Après ce déjeuner, les deux dirigeants ont pris un vol pour Hawassa (sud) afin d'y visiter un important parc industriel. Un dîner officiel est prévu dimanche et la réouverture de l'ambassade érythréenne est également au programme de la visite, selon la radio-télévision éthiopienne Fana. Les vols directs entre les deux pays doivent quant à eux reprendre la semaine prochaine.
Paix subite
Cette visite inédite en Éthiopie survient une semaine après le déplacement de Abiy Ahmed à Asmara qui a permis de concrétiser une initiative de paix lancée par le chef du gouvernement réformateur d'Addis-Abeba, arrivé au pouvoir en avril dernier.

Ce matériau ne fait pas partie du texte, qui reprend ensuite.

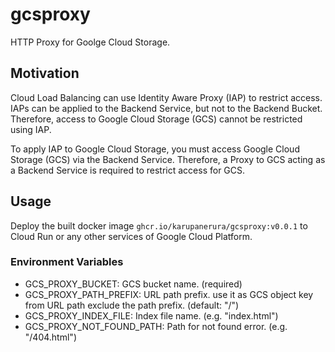 # gcsproxy

HTTP Proxy for Goolge Cloud Storage.

## Motivation

Cloud Load Balancing can use Identity Aware Proxy (IAP) to restrict access.
IAPs can be applied to the Backend Service, but not to the Backend Bucket.
Therefore, access to Google Cloud Storage (GCS) cannot be restricted using IAP.

To apply IAP to Google Cloud Storage, you must access Google Cloud Storage (GCS) via the Backend Service.
Therefore, a Proxy to GCS acting as a Backend Service is required to restrict access for GCS.

## Usage

Deploy the built docker image `ghcr.io/karupanerura/gcsproxy:v0.0.1` to Cloud Run or any other services of Google Cloud Platform.

### Environment Variables

* GCS_PROXY_BUCKET: GCS bucket name. (required)
* GCS_PROXY_PATH_PREFIX: URL path prefix. use it as GCS object key from URL path exclude the path prefix. (default: "/")
* GCS_PROXY_INDEX_FILE: Index file name. (e.g. "index.html")
* GCS_PROXY_NOT_FOUND_PATH: Path for not found error. (e.g. "/404.html")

De 1998 à 2000, l'Éthiopie et l'Érythrée se sont livré une guerre conventionnelle qui a fait quelque 80 000 morts, notamment en raison d'un désaccord sur leur frontière commune. Le refus éthiopien d'appliquer une décision en 2002 d'une commission soutenue par l'ONU sur le tracé de la frontière a ensuite entretenu une longue animosité entre les deux pays.
Mais le mois dernier, Abiy Ahmed a annoncé la volonté de l'Éthiopie d'appliquer un accord de paix signé en 2000 à Alger avec l'Érythrée et les conclusions, deux ans plus tard, de la commission internationale indépendante sur la démarcation de la frontière.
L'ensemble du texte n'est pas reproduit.